David Pickard, Glyndebourne's general director since 2001, acknowledges that it lacks the old charm, "the sense that you were in a secret theatre in somebody's home". That was sacrificed to vastly improved comfort, acoustic and artistic potential. "I once came to hear Der Rosenkavalier in the old house and noticed the boxy sound of a big orchestra in a small space," he says. "But when Robin raises his baton on opening night we'll hear that music in a glorious acoustic."
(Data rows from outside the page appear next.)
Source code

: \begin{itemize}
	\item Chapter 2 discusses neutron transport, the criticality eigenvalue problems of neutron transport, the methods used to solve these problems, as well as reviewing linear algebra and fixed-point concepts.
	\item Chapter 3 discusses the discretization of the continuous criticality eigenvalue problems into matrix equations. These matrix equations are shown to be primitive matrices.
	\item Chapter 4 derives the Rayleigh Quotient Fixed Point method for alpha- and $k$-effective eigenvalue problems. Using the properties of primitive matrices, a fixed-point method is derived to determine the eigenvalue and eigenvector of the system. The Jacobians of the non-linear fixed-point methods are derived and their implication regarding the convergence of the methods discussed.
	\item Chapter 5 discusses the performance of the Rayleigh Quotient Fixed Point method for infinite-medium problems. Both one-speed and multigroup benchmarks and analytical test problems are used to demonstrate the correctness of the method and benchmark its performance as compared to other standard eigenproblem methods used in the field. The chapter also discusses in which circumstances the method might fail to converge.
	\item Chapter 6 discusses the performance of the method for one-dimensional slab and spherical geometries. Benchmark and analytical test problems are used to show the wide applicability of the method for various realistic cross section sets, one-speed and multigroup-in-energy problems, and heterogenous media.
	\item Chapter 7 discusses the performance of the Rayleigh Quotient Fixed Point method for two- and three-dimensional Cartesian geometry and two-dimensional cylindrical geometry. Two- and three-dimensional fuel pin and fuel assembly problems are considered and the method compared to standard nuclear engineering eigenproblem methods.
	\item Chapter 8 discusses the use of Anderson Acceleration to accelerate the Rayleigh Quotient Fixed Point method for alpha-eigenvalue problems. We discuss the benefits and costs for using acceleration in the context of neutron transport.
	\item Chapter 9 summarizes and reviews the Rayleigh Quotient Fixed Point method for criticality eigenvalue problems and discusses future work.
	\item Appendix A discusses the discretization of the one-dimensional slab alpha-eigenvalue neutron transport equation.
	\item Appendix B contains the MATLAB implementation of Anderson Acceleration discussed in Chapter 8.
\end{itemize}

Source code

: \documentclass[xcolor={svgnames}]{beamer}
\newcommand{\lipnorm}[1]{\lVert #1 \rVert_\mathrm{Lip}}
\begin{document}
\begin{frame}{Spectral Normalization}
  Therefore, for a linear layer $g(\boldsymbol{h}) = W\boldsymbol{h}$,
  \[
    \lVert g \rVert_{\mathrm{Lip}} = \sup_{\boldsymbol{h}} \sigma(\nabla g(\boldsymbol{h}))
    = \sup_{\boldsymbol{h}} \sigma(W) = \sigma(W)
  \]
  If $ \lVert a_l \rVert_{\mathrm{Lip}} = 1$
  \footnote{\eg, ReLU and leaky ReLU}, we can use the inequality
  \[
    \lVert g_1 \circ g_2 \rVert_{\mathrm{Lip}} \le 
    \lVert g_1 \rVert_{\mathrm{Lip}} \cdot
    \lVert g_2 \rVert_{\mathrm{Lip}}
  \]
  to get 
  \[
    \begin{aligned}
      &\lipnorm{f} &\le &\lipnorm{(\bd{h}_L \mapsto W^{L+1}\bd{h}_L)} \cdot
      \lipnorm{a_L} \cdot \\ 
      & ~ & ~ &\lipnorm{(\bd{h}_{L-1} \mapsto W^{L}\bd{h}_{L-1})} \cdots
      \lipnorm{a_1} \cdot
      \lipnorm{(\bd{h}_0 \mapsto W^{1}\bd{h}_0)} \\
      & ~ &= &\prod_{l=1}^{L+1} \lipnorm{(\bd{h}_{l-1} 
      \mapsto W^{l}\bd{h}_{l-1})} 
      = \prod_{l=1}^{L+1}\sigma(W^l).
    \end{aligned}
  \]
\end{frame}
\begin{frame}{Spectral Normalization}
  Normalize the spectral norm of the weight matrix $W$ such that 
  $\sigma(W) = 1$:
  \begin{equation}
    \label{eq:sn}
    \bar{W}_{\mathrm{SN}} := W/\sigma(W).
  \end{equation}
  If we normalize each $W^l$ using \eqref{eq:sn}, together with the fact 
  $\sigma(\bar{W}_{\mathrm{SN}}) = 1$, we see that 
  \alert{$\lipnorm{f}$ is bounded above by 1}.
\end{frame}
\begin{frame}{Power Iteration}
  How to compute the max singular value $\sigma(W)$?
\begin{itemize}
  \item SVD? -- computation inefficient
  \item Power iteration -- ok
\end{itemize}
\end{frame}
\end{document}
A few design glitches, though, won't go away. Some seats have restricted views thanks to the theatre's horseshoe shape and even these can set you back by £95. A funny way to build a modern opera house? Pickard says that a sense of intimacy for the performers was paramount in the design: "When you stand on the stage you feel cocooned by the audience, which seems so close to you," he says. "The reverse logic is that if singers feel comfortable performing there, the audience is more engaged." He adds that the most restricted views are unsellable and are used as house seats.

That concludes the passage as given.